COMPTON, Calif. -- Employees at 101 Food 4 Less stores in Southern California are expected to vote this week on new labor agreements, while negotiations in other areas of the country continued last week with little change.
The previous Food 4 Less contract expired Feb. 28 and had been extended indefinitely while a new contract was being negotiated. The contract covers approximately 5,700 workers at Food 4 Less, which is the price-impact division of Kroger Co., Cincinnati.
Terms of the tentative agreement were not disclosed. The company said the seven locals of United Food and Commercial Workers Union whose members work at Food 4 Less have agreed to recommend ratification.
Meanwhile, separate rounds of negotiations in San Francisco and in California's Sacramento Valley were proceeding slowly last week, according to union sources.
In the Northern California talks in Sacramento involving five chains and United Food and Commercial Workers Union Local 588, the two sides were "in constant talks ... [and] making progress, although it continues to be slow and difficult," Jack Loveall, president of the local, said in a prerecorded message.
The major issues under discussion include health and welfare costs, pensions and two-tier wage systems, Loveall said. "But we won't agree to anything that will destroy health and welfare benefits or [impose] a two-tier wage system that will create immeasurable problems in working conditions that took decades to establish," he indicated.
The Northern California contract, which expired July 17, covers 19,000 workers at approximately 350 stores that stretch inland from Sacramento north to the Oregon border operated by Albertsons, Kroger, Raley's, Safeway and Save Mart.
In the Bay Area, initial meetings with Albertsons, Kroger and Safeway have dealt primarily with grievance procedures and how to improve the process, according to a union Web site.
The union said three key problems exist with grievance procedures: cutbacks by the chains in the labor relations department that have resulted a backlog of cases; removal of most decision-making authority from district and store managers into the hands of understaffed labor relations departments, and an inability of shop stewards to have contractual power to deal with problems at store level.
The Bay Area contract, which expired Sept. 11, covers 30,000 grocery employees in eight UFCW locals working at stores along the California coast from Monterey north to the Oregon border operated by the same five chains as the Northern California agreement.

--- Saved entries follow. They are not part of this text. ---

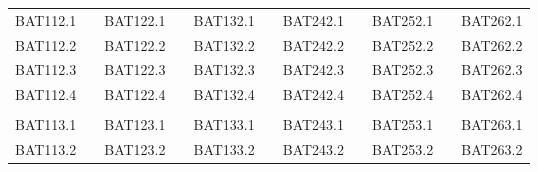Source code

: \begin{figure}[h]
\begin{tabular}{lp{2mm}lp{2mm}lp{1.5cm}lp{2mm}lp{2mm}l}
\multicolumn{1}{|l|}{BAT112.1} & \multicolumn{1}{l|}{} & \multicolumn{1}{l|}{BAT122.1} & \multicolumn{1}{l|}{} & \multicolumn{1}{l|}{BAT132.1} & \multicolumn{1}{l|}{} & \multicolumn{1}{l|}{BAT242.1} & \multicolumn{1}{l|}{} & \multicolumn{1}{l|}{BAT252.1} & \multicolumn{1}{l|}{} & \multicolumn{1}{l|}{BAT262.1} \\ \cline{1-1} \cline{3-3} \cline{5-5} \cline{7-7} \cline{9-9} \cline{11-11} 
\multicolumn{1}{|l|}{BAT112.2} & \multicolumn{1}{l|}{} & \multicolumn{1}{l|}{BAT122.2} & \multicolumn{1}{l|}{} & \multicolumn{1}{l|}{BAT132.2} & \multicolumn{1}{l|}{} & \multicolumn{1}{l|}{BAT242.2} & \multicolumn{1}{l|}{} & \multicolumn{1}{l|}{BAT252.2} & \multicolumn{1}{l|}{} & \multicolumn{1}{l|}{BAT262.2} \\ \cline{1-1} \cline{3-3} \cline{5-5} \cline{7-7} \cline{9-9} \cline{11-11} 
\multicolumn{1}{|l|}{BAT112.3} & \multicolumn{1}{l|}{} & \multicolumn{1}{l|}{BAT122.3} & \multicolumn{1}{l|}{} & \multicolumn{1}{l|}{BAT132.3} & \multicolumn{1}{l|}{} & \multicolumn{1}{l|}{BAT242.3} & \multicolumn{1}{l|}{} & \multicolumn{1}{l|}{BAT252.3} & \multicolumn{1}{l|}{} & \multicolumn{1}{l|}{BAT262.3} \\ \cline{1-1} \cline{3-3} \cline{5-5} \cline{7-7} \cline{9-9} \cline{11-11} 
\multicolumn{1}{|l|}{BAT112.4} & \multicolumn{1}{l|}{} & \multicolumn{1}{l|}{BAT122.4} & \multicolumn{1}{l|}{} & \multicolumn{1}{l|}{BAT132.4} & \multicolumn{1}{l|}{} & \multicolumn{1}{l|}{BAT242.4} & \multicolumn{1}{l|}{} & \multicolumn{1}{l|}{BAT252.4} & \multicolumn{1}{l|}{} & \multicolumn{1}{l|}{BAT262.4} \\ \cline{1-1} \cline{3-3} \cline{5-5} \cline{7-7} \cline{9-9} \cline{11-11} 
                               &                       &                               &                       &                               &                       &                               &                       &                               &                       &                               \\ \cline{1-1} \cline{3-3} \cline{5-5} \cline{7-7} \cline{9-9} \cline{11-11} 
\multicolumn{1}{|l|}{BAT113.1} & \multicolumn{1}{l|}{} & \multicolumn{1}{l|}{BAT123.1} & \multicolumn{1}{l|}{} & \multicolumn{1}{l|}{BAT133.1} & \multicolumn{1}{l|}{} & \multicolumn{1}{l|}{BAT243.1} & \multicolumn{1}{l|}{} & \multicolumn{1}{l|}{BAT253.1} & \multicolumn{1}{l|}{} & \multicolumn{1}{l|}{BAT263.1} \\ \cline{1-1} \cline{3-3} \cline{5-5} \cline{7-7} \cline{9-9} \cline{11-11} 
\multicolumn{1}{|l|}{BAT113.2} & \multicolumn{1}{l|}{} & \multicolumn{1}{l|}{BAT123.2} & \multicolumn{1}{l|}{} & \multicolumn{1}{l|}{BAT133.2} & \multicolumn{1}{l|}{} & \multicolumn{1}{l|}{BAT243.2} & \multicolumn{1}{l|}{} & \multicolumn{1}{l|}{BAT253.2} & \multicolumn{1}{l|}{} & \multicolumn{1}{l|}{BAT263.2} \\ \cline{1-1} \cline{3-3} \cline{5-5} \cline{7-7} \cline{9-9} \cline{11-11} 

\end{tabular}
\end{figure}
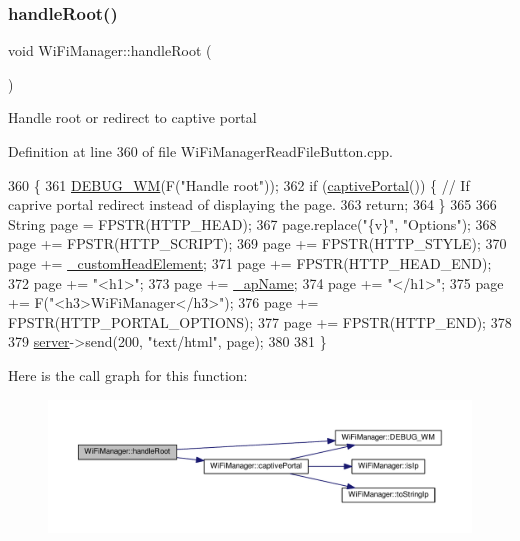 \subsubsection{\texorpdfstring{handle\+Root()}{handleRoot()}}
{\footnotesize\ttfamily void Wi\+Fi\+Manager\+::handle\+Root (\begin{DoxyParamCaption}{ }\end{DoxyParamCaption})\hspace{0.3cm}{\ttfamily [private]}}

Handle root or redirect to captive portal 

Definition at line 360 of file Wi\+Fi\+Manager\+Read\+File\+Button.\+cpp.


\begin{DoxyCode}
360                              \{
361   \hyperlink{class_wi_fi_manager_ae5f595c670ccbcf9a191baf50f5c7c26}{DEBUG\_WM}(F(\textcolor{stringliteral}{"Handle root"}));
362   \textcolor{keywordflow}{if} (\hyperlink{class_wi_fi_manager_a4ef4298deb224212e5242c456669a973}{captivePortal}()) \{ \textcolor{comment}{// If caprive portal redirect instead of displaying the page.}
363     \textcolor{keywordflow}{return};
364   \}
365 
366   String page = FPSTR(HTTP\_HEAD);
367   page.replace(\textcolor{stringliteral}{"\{v\}"}, \textcolor{stringliteral}{"Options"});
368   page += FPSTR(HTTP\_SCRIPT);
369   page += FPSTR(HTTP\_STYLE);
370   page += \hyperlink{class_wi_fi_manager_a8860012564a62209d750c50e56319192}{\_customHeadElement};
371   page += FPSTR(HTTP\_HEAD\_END);
372   page += \textcolor{stringliteral}{"<h1>"};
373   page += \hyperlink{class_wi_fi_manager_a2c27e2f375122254cde4b2fd9ed1e117}{\_apName};
374   page += \textcolor{stringliteral}{"</h1>"};
375   page += F(\textcolor{stringliteral}{"<h3>WiFiManager</h3>"});
376   page += FPSTR(HTTP\_PORTAL\_OPTIONS);
377   page += FPSTR(HTTP\_END);
378 
379   \hyperlink{class_wi_fi_manager_a509523a01c0395cf0dc235b074f2a5ea}{server}->send(200, \textcolor{stringliteral}{"text/html"}, page);
380 
381 \}
\end{DoxyCode}
Here is the call graph for this function\+:\nopagebreak
\begin{figure}[H]
\begin{center}
\leavevmode
\includegraphics[width=350pt]{d4/dc8/class_wi_fi_manager_a47e4c7df7478f690c53ff9f5125c9760_cgraph}
\end{center}
\end{figure}
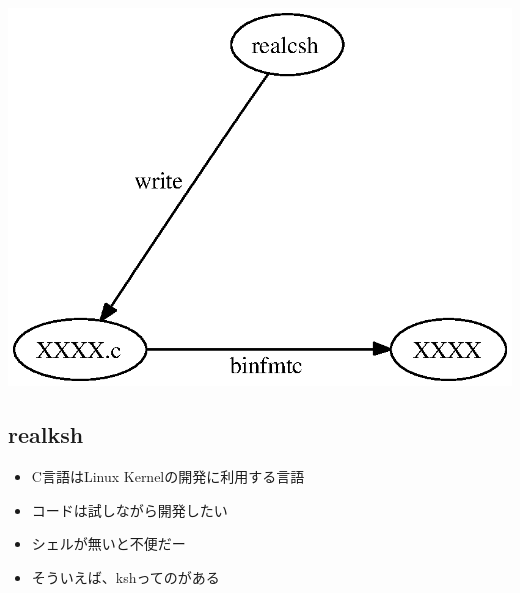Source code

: \documentclass[cjk,dvipdfmx,14pt]{beamer}
\begin{document}
\begin{frame}

{\small \tt 
{}}
\end{frame}


\begin{frame}
\includegraphics[width=0.8\hsize]{image200609/realcsh.eps}
\end{frame}

\subsection{realksh}

\begin{frame}
\begin{itemize}[<+->]
 \item C言語はLinux Kernelの開発に利用する言語
 \item コードは試しながら開発したい
 \item シェルが無いと不便だー
 \item そういえば、kshってのがある
\end{itemize}
\end{frame}
\end{document}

In Denver, negotiations continued last week between representatives of UFCW Local 7 and Safeway, Albertsons and Kroger's King Soopers chain. That contract, which also expired on Sept. 11, has been extended until Oct. 16.
David Minshall, a spokesman for the workers, said little progress was made in negotiations through a mediator last week.
One of the main sticking points, he said, is the maintenance of benefits clause, which provides for increased payments as health-insurance costs rise.
"The companies propose that workers pay the lion's share of whatever the increase is," he said.
The union is scheduled to discuss the contracts with all three chains again this week.
The contracts cover about 17,300 workers at 200 of the companies' stores in Colorado. They have voted to authorize a strike, but Minshall said the contract could be extended again.
In Cincinnati, Kroger was scheduled to resume negotiations with its hometown union workers this week, after the union called the chain's latest health care proposal "extremely disappointing."
The contract with UFCW Local 1099, which represents 8,500 workers at 74 Cincinnati-area Kroger stores, expires Oct. 9. In recent negotiations, the sides exchanged health care proposals that were "not even close," according to the Local 1099 Web site. Negotiations will continue on Tuesday, the union said.